The exercise of 10,000 employee stock options at $107.93 increases the reporting persons share holdings and converts an in-the-money derivative into common stock. The filing confirms the option fully vested on 02/28/2020, so this transaction reflects routine post-vesting exercise rather than a new grant. The reported beneficial ownership figures (67,500 shares after the non-derivative transaction and 30,984 derivative securities after the derivative section) should be read as the values the filer provided; investors may reconcile these with company disclosures for clarity.
TL;DR: This is a standard Form 4 reporting an option exercise by an officer, documented and signed via attorney-in-fact.

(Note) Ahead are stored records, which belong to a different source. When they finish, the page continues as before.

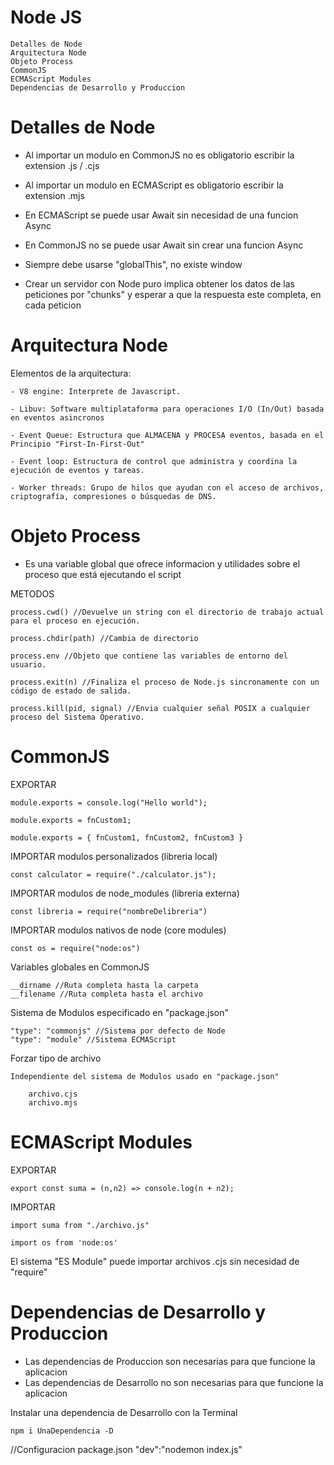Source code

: # Node JS

    Detalles de Node
    Arquitectura Node
    Objeto Process
    CommonJS
    ECMAScript Modules
    Dependencias de Desarrollo y Produccion

# Detalles de Node

- Al importar un modulo en CommonJS no es obligatorio escribir la extension .js / .cjs
- Al importar un modulo en ECMAScript es obligatorio escribir la extension .mjs

- En ECMAScript se puede usar Await sin necesidad de una funcion Async
- En CommonJS no se puede usar Await sin crear una funcion Async

- Siempre debe usarse "globalThis", no existe window

- Crear un servidor con Node puro implica obtener los datos de las peticiones por "chunks" y esperar a que la respuesta este completa, en cada peticion

# Arquitectura Node

Elementos de la arquitectura:

    - V8 engine: Interprete de Javascript.

    - Libuv: Software multiplataforma para operaciones I/O (In/Out) basada en eventos asincronos

    - Event Queue: Estructura que ALMACENA y PROCESA eventos, basada en el Principio "First-In-First-Out"

    - Event loop: Estructura de control que administra y coordina la ejecución de eventos y tareas.

    - Worker threads: Grupo de hilos que ayudan con el acceso de archivos, criptografía, compresiones o búsquedas de DNS.

# Objeto Process

- Es una variable global que ofrece informacion y utilidades sobre el proceso que está ejecutando el script

METODOS

    process.cwd() //Devuelve un string con el directorio de trabajo actual para el proceso en ejecución.

    process.chdir(path) //Cambia de directorio

    process.env //Objeto que contiene las variables de entorno del usuario.

    process.exit(n) //Finaliza el proceso de Node.js sincronamente con un código de estado de salida.

    process.kill(pid, signal) //Envia cualquier señal POSIX a cualquier proceso del Sistema Operativo.

# CommonJS

EXPORTAR

    module.exports = console.log("Hello world");

    module.exports = fnCustom1;

    module.exports = { fnCustom1, fnCustom2, fnCustom3 }

IMPORTAR modulos personalizados (libreria local)

    const calculator = require("./calculator.js");

IMPORTAR modulos de node_modules (libreria externa)

    const libreria = require("nombreDelibreria")

IMPORTAR modulos nativos de node (core modules)

    const os = require("node:os")

Variables globales en CommonJS

    __dirname //Ruta completa hasta la carpeta
    __filename //Ruta completa hasta el archivo

Sistema de Modulos especificado en "package.json"

    "type": "commonjs" //Sistema por defecto de Node
    "type": "module" //Sistema ECMAScript

Forzar tipo de archivo

    Independiente del sistema de Modulos usado en "package.json"

        archivo.cjs
        archivo.mjs

# ECMAScript Modules

EXPORTAR

    export const suma = (n,n2) => console.log(n + n2);

IMPORTAR

    import suma from "./archivo.js"

    import os from 'node:os'

El sistema "ES Module" puede importar archivos .cjs sin necesidad de "require"

# Dependencias de Desarrollo y Produccion

- Las dependencias de Produccion son necesarias para que funcione la aplicacion
- Las dependencias de Desarrollo no son necesarias para que funcione la aplicacion

Instalar una dependencia de Desarrollo con la Terminal

    npm i UnaDependencia -D

//Configuracion package.json    "dev":"nodemon index.js"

The filing identifies Ms. Burwig as an officer (Exec. VP, Operations) and reports the exercise of employee stock options that vested in 2020. Documentation appears complete with an attorney-in-fact signature. This is a routine insider transaction that provides transparency about executive equity ownership but does not by itself indicate a change in corporate control or governance policy.